180nm Wafer & MPW Cost Explained: Pricing, Use Cases, and Trade-offs
180nm remains one of the most widely used semiconductor process nodes for analog, mixed-signal, power, and industrial ICs. Despite its age, it is still a first-choice node for many new designs. Cost is often cited as the main reason — but understanding what actually drives 180nm wafer and MPW pricing is more important than chasing a single number.
This article explains how 180nm costs work in practice, and when MPW or full mask is the right approach.

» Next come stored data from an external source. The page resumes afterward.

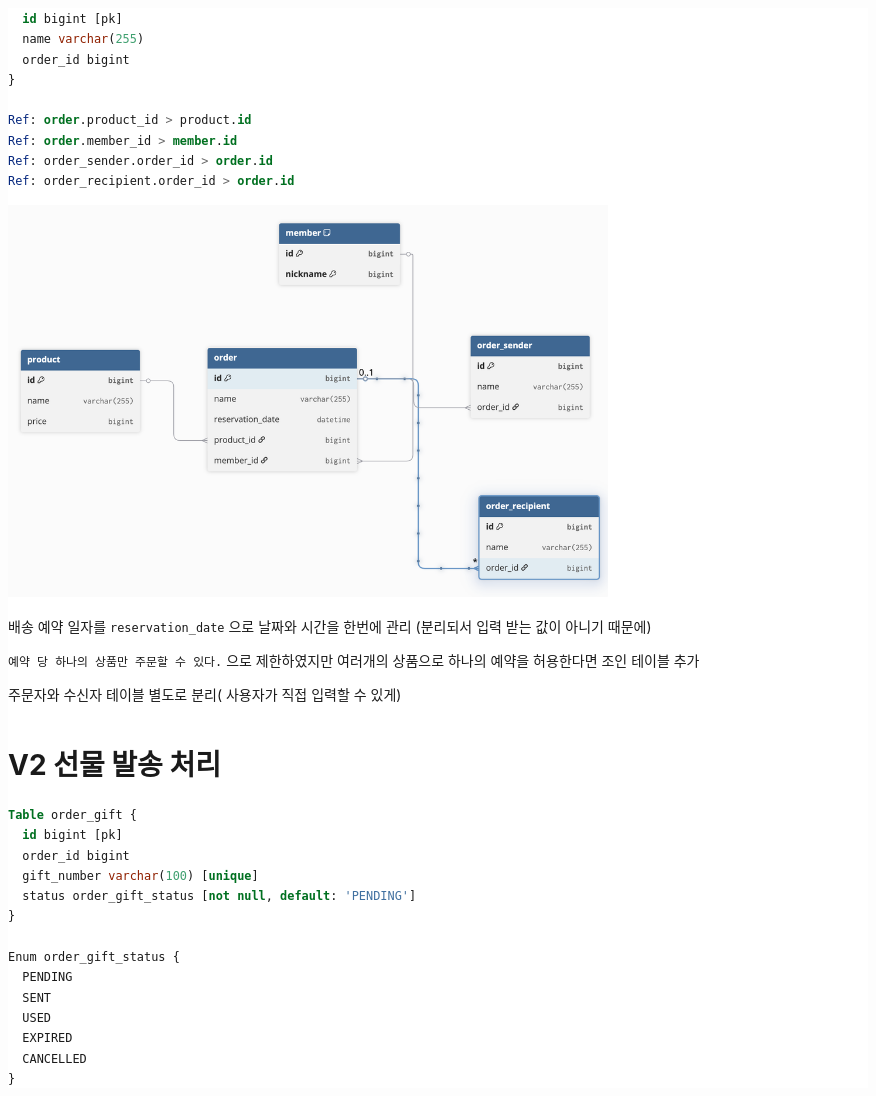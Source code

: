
 ```sql
  id bigint [pk]
  name varchar(255)
  order_id bigint
}

Ref: order.product_id > product.id
Ref: order.member_id > member.id
Ref: order_sender.order_id > order.id
Ref: order_recipient.order_id > order.id
```
<img src="assets/1.png" width="600"/>

배송 예약 일자를 `reservation_date` 으로 날짜와 시간을 한번에 관리 (분리되서 입력 받는 값이 아니기 때문에)

`예약 당 하나의 상품만 주문할 수 있다.` 으로 제한하였지만 여러개의 상품으로 하나의 예약을 허용한다면 조인 테이블 추가

주문자와 수신자 테이블 별도로 분리( 사용자가 직접 입력할 수 있게)

# V2 선물 발송 처리

```sql
Table order_gift {
  id bigint [pk]
  order_id bigint
  gift_number varchar(100) [unique]
  status order_gift_status [not null, default: 'PENDING']
}

Enum order_gift_status {
  PENDING 
  SENT
  USED
  EXPIRED
  CANCELLED
}
```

Why 180nm is still widely used
180nm is attractive because it offers:
Mature, stable process technology
High yield and predictable behavior
Broad IP availability
Lower mask complexity compared to advanced nodes
It is commonly used for:
PMICs and power controllers
Analog and mixed-signal ICs
Industrial MCUs
Automotive and sensor interfaces
What drives 180nm wafer cost
180nm wafer pricing is influenced by:
Wafer diameter (typically 200mm)
Number of metal layers
Optional modules (high voltage, thick top metal, NVM)
Foundry capacity and utilization
Backend requirements (package and test)
Because the process is mature, pricing variability comes more from options than from the node itself.

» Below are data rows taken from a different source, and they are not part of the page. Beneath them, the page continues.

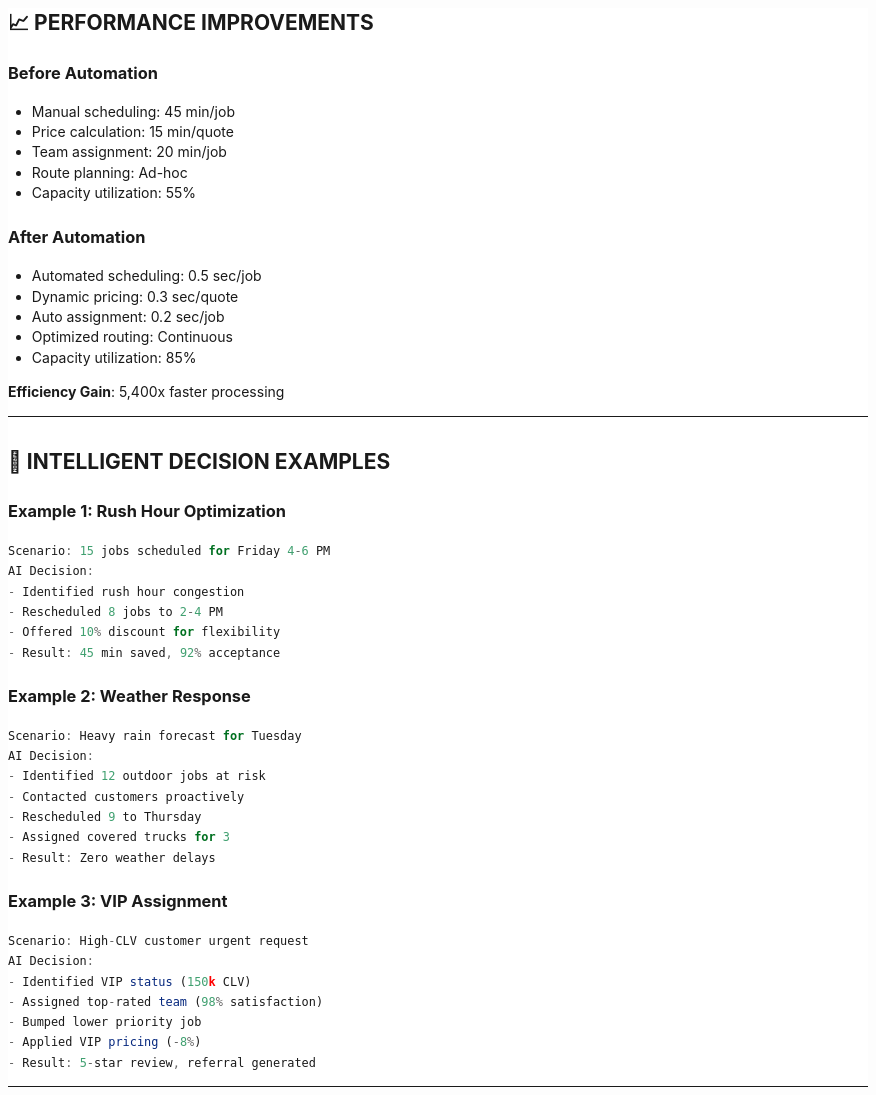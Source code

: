 
## 📈 PERFORMANCE IMPROVEMENTS

### Before Automation
- Manual scheduling: 45 min/job
- Price calculation: 15 min/quote  
- Team assignment: 20 min/job
- Route planning: Ad-hoc
- Capacity utilization: 55%

### After Automation
- Automated scheduling: 0.5 sec/job
- Dynamic pricing: 0.3 sec/quote
- Auto assignment: 0.2 sec/job
- Optimized routing: Continuous
- Capacity utilization: 85%

**Efficiency Gain**: 5,400x faster processing

---

## 🔮 INTELLIGENT DECISION EXAMPLES

### Example 1: Rush Hour Optimization
```typescript
Scenario: 15 jobs scheduled for Friday 4-6 PM
AI Decision:
- Identified rush hour congestion
- Rescheduled 8 jobs to 2-4 PM
- Offered 10% discount for flexibility
- Result: 45 min saved, 92% acceptance
```

### Example 2: Weather Response
```typescript
Scenario: Heavy rain forecast for Tuesday
AI Decision:
- Identified 12 outdoor jobs at risk
- Contacted customers proactively
- Rescheduled 9 to Thursday
- Assigned covered trucks for 3
- Result: Zero weather delays
```

### Example 3: VIP Assignment
```typescript
Scenario: High-CLV customer urgent request
AI Decision:
- Identified VIP status (150k CLV)
- Assigned top-rated team (98% satisfaction)
- Bumped lower priority job
- Applied VIP pricing (-8%)
- Result: 5-star review, referral generated
```

---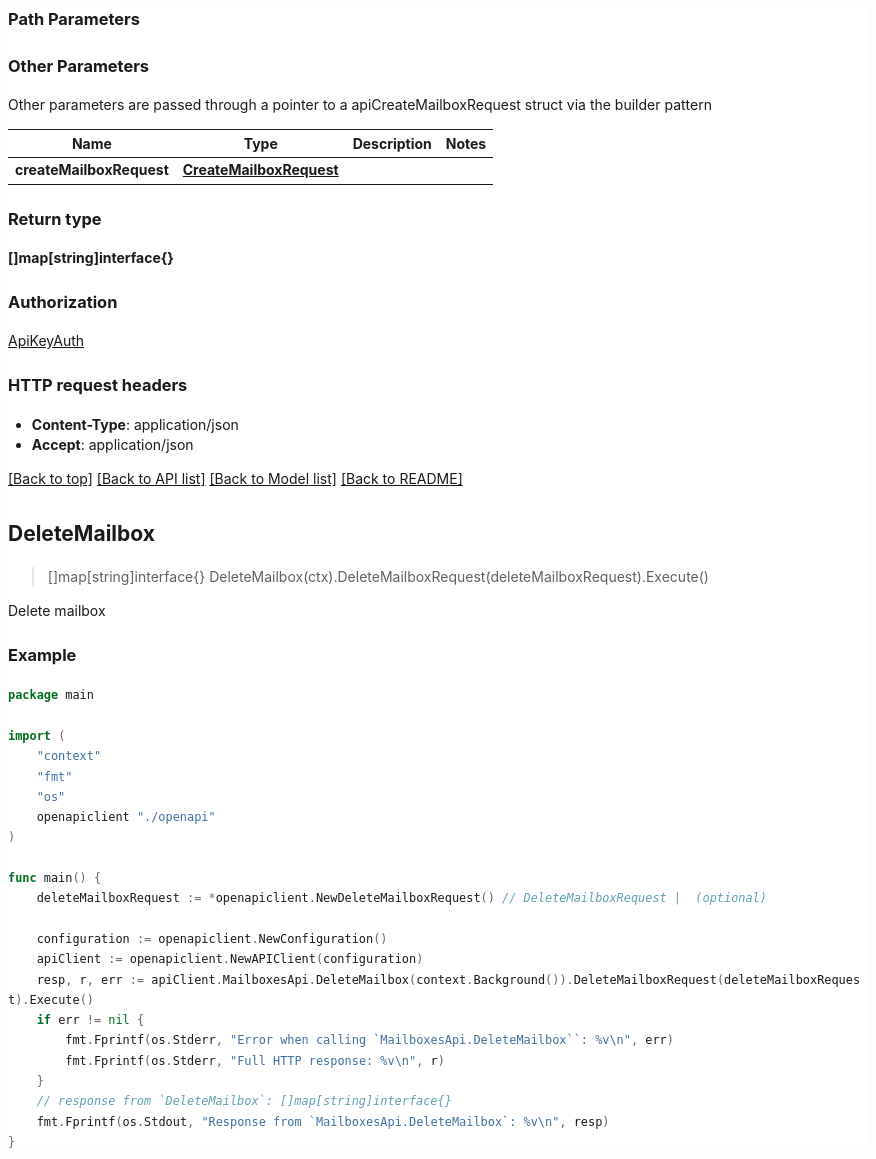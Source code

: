 ### Path Parameters



### Other Parameters

Other parameters are passed through a pointer to a apiCreateMailboxRequest struct via the builder pattern


Name | Type | Description  | Notes
------------- | ------------- | ------------- | -------------
 **createMailboxRequest** | [**CreateMailboxRequest**](CreateMailboxRequest.md) |  | 

### Return type

**[]map[string]interface{}**

### Authorization

[ApiKeyAuth](../README.md#ApiKeyAuth)

### HTTP request headers

- **Content-Type**: application/json
- **Accept**: application/json

[[Back to top]](#) [[Back to API list]](../README.md#documentation-for-api-endpoints)
[[Back to Model list]](../README.md#documentation-for-models)
[[Back to README]](../README.md)


## DeleteMailbox

> []map[string]interface{} DeleteMailbox(ctx).DeleteMailboxRequest(deleteMailboxRequest).Execute()

Delete mailbox



### Example

```go
package main

import (
    "context"
    "fmt"
    "os"
    openapiclient "./openapi"
)

func main() {
    deleteMailboxRequest := *openapiclient.NewDeleteMailboxRequest() // DeleteMailboxRequest |  (optional)

    configuration := openapiclient.NewConfiguration()
    apiClient := openapiclient.NewAPIClient(configuration)
    resp, r, err := apiClient.MailboxesApi.DeleteMailbox(context.Background()).DeleteMailboxRequest(deleteMailboxRequest).Execute()
    if err != nil {
        fmt.Fprintf(os.Stderr, "Error when calling `MailboxesApi.DeleteMailbox``: %v\n", err)
        fmt.Fprintf(os.Stderr, "Full HTTP response: %v\n", r)
    }
    // response from `DeleteMailbox`: []map[string]interface{}
    fmt.Fprintf(os.Stdout, "Response from `MailboxesApi.DeleteMailbox`: %v\n", resp)
}
```
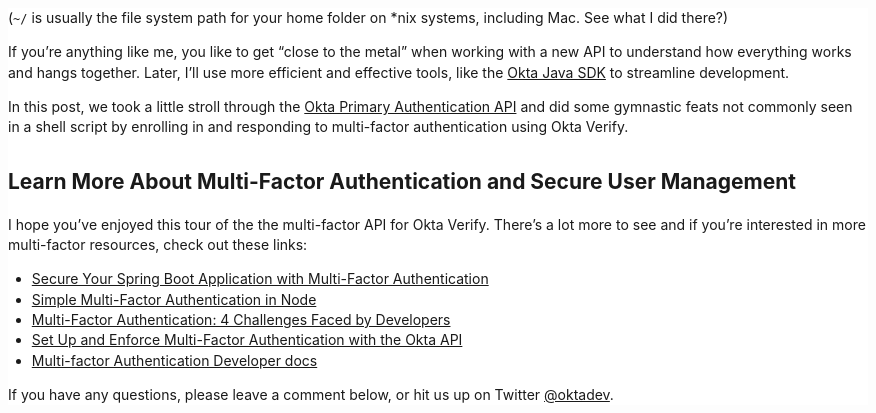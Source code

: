(`~/` is usually the file system path for your home folder on \*nix systems, including Mac. See what I did there?)

If you’re anything like me, you like to get “close to the metal” when working with a new API to understand how everything works and hangs together. Later, I’ll use more efficient and effective tools, like the [Okta Java SDK](https://github.com/okta/okta-sdk-java) to streamline development.

In this post, we took a little stroll through the [Okta Primary Authentication API](https://developer.okta.com/docs/api/resources/authn) and did some gymnastic feats not commonly seen in a shell script by enrolling in and responding to multi-factor authentication using Okta Verify.

## Learn More About Multi-Factor Authentication and Secure User Management

I hope you’ve enjoyed this tour of the the multi-factor API for Okta Verify. There’s a lot more to see and if you’re interested in more multi-factor resources, check out these links:

* [Secure Your Spring Boot Application with Multi-Factor Authentication](https://developer.okta.com/blog/2018/06/12/mfa-in-spring-boot)
* [Simple Multi-Factor Authentication in Node](https://developer.okta.com/blog/2018/05/22/simple-multifactor-authentication-in-node)
* [Multi-Factor Authentication: 4 Challenges Faced by Developers](https://developer.okta.com/blog/2018/05/16/multifactor-authentication-4-challenges-faced-by-developers)
* [Set Up and Enforce Multi-Factor Authentication with the Okta API](https://developer.okta.com/blog/2018/02/08/set-up-and-enforce-multi-factor-auth-with-okta)
* [Multi-factor Authentication Developer docs](https://developer.okta.com/use_cases/mfa/)

If you have any questions, please leave a comment below, or hit us up on Twitter [@oktadev](https://twitter.com/oktadev).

180nm MPW cost: what’s included (and what isn’t)
MPW at 180nm is widely available and commonly used for:
first silicon
architecture validation
low-volume industrial designs
Typical MPW fees include:
Shared mask access
Wafer fabrication for your die area
Limited number of raw dies
They usually do not include:
Packaging
Electrical test beyond basics
Yield optimization
Design respins
MPW reduces upfront risk, but it does not eliminate project cost.
MPW vs full mask at 180nm
MPW makes sense at 180nm when:
This is first silicon
Die size is moderate
Requirements may still change
Volume is initially low
Full mask makes sense when:
Design is stable
Volume is known
Special options are required
Production planning is firm
The decision is rarely about price alone — it’s about risk allocation.
The hidden cost factor: backend and schedule
At 180nm, packaging and test can represent a significant portion of total cost.
MPW schedules also run on fixed shuttle windows, which can impact time-to-market.
Ignoring backend and schedule constraints often leads to incorrect cost assumptions.
Estimate 180nm MPW and wafer cost for your project
Instead of relying on generic price ranges, you can evaluate:
MPW vs full mask suitability
Cost drivers specific to your design
Schedule and risk trade-offs
👉👉 Run the MPW vs Full Mask decision tool
Answer a few high-impact questions and get a clear recommendation + next step.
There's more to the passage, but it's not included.